Während sie die Straße entlangschwebten dachte Engels zurück an den Tag in Lüttich, und an Laurent Vossen, seinen Kollegen, der nicht so viel Glück gehabt hatte wie er, und der an dem Vormittag im Mai auf der Rue Saint-Remy im Kugelhagel verblutet war. Max Engels hatte immer noch ein schlechtes Gewissen deswegen.
„Ist schon seltsam mit diesen ehemaligen Sportsstars“, sagte Till
Keller nach einer kurzen Weile und folgte dabei Engels Blick nach draußen.
„Sie sind wie schwarze Löcher, die ziehen das Elend nur so an.“
„Stell dir vor, du hast deine große Zeit mit zweiundzwanzig“, sagte Max Engels nachdenklich. „Dann bist du für den Rest deines Lebens nur noch ehemalig.“
Der Oberstaatsanwalt starrte Engels an und wartete auf das erlösende Gelächter.
Es kam nicht.
Noch achthundert Meter. Vorbei an dem verlassenen Fußballplatz. Dann hatten sie die Brücke erreicht. Der Fahrer setzte Blinker und einen Augenblick später rollte die silbergraue Limousine langsam hinüber auf die Insel.
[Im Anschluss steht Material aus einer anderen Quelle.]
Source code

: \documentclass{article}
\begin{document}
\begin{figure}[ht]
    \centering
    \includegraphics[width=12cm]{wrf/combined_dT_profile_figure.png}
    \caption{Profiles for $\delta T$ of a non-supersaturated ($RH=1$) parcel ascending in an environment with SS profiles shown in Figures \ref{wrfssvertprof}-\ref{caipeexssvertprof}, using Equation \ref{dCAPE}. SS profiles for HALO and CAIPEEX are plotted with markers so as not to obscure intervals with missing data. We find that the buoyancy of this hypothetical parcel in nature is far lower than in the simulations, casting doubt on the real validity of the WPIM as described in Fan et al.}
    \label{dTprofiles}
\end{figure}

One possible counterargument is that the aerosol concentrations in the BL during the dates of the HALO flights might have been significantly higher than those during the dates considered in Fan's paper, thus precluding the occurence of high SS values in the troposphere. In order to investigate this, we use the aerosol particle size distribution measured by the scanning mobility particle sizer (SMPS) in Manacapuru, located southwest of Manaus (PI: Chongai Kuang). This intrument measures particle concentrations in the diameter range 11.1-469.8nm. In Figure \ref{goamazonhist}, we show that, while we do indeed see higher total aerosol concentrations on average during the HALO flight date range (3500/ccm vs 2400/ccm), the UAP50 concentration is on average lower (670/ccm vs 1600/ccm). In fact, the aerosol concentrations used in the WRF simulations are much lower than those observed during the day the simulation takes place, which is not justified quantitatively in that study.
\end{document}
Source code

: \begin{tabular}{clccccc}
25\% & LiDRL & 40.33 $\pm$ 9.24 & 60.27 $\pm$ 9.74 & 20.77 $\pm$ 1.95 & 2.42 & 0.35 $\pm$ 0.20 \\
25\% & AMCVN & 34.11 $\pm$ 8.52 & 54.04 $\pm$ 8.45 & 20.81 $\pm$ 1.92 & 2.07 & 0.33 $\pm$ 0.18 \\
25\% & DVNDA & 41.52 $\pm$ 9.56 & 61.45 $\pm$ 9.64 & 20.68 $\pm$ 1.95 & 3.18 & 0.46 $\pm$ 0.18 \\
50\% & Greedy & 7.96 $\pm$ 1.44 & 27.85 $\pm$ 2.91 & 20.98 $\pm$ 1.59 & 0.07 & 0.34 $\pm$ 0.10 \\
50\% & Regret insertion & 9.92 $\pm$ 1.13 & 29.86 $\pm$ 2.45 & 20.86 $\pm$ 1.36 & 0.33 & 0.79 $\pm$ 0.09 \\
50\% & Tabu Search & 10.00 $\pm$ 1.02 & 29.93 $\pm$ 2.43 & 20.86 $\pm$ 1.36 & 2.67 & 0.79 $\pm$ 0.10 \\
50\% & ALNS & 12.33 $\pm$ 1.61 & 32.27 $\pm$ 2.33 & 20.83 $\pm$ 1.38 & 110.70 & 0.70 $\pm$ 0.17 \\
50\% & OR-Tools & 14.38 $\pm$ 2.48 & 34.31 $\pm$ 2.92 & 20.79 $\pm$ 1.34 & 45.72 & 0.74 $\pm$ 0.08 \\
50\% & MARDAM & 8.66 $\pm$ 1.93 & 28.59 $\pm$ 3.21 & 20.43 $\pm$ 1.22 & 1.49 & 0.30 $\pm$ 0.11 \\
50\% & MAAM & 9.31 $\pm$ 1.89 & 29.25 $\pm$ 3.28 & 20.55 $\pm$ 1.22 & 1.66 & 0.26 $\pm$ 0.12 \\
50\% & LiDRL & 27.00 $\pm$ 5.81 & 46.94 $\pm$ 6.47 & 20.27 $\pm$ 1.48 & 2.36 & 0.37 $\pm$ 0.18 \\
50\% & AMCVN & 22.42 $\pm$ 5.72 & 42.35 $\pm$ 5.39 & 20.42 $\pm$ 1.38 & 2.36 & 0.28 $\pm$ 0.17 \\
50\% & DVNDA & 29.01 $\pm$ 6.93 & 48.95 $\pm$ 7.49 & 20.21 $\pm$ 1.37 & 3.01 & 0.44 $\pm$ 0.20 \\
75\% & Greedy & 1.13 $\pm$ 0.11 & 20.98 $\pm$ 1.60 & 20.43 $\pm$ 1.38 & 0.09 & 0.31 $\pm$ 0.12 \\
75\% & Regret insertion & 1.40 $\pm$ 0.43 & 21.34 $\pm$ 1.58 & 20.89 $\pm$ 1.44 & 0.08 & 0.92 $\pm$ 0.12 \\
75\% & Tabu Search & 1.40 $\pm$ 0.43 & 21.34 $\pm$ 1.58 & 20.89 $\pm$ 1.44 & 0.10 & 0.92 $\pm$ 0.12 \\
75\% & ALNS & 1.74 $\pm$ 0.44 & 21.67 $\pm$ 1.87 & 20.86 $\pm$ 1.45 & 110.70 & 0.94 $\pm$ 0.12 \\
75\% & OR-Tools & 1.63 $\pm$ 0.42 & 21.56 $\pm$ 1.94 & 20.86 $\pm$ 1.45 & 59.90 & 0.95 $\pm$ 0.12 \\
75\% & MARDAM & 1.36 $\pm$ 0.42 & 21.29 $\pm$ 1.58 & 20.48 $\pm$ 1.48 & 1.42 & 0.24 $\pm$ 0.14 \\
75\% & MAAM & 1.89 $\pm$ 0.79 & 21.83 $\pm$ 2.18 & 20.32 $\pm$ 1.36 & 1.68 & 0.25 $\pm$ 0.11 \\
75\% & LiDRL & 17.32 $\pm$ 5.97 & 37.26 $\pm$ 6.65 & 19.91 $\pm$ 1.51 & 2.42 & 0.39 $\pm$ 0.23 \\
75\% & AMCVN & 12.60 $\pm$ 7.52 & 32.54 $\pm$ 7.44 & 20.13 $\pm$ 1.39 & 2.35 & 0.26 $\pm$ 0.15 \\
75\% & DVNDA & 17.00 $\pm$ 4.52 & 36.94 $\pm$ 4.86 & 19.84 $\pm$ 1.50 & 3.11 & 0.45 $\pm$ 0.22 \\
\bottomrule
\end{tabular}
Max Engels betrachtete die schmale Brücke und für einen Augenblick verspürte er einen Anflug von Wehmut. Dann ging es nach links. Hohe Baumreihen und kiesbestreute Feldwege. Nur die Zufahrt zu den paar Häusern war geteert. Weiße Flatterbändern sperrten den Weg, aber der schwere Wagen wurde nicht einmal aufgehalten. Die Streifenpolizisten winkten nur zackig.
Der Weg zog noch eine Schleife und dann baute sich eine Hausgruppe vor ihnen auf. Steil wie ein Schiffsbug sah das aus. Gegenüber auf der schattigen Straßenseite war eine kleine Menschenmenge versammelt. Die Passanten reckten immer wieder die Hälse und starrten neugierig zu dem zartgelben Sandsteingebäude hinüber.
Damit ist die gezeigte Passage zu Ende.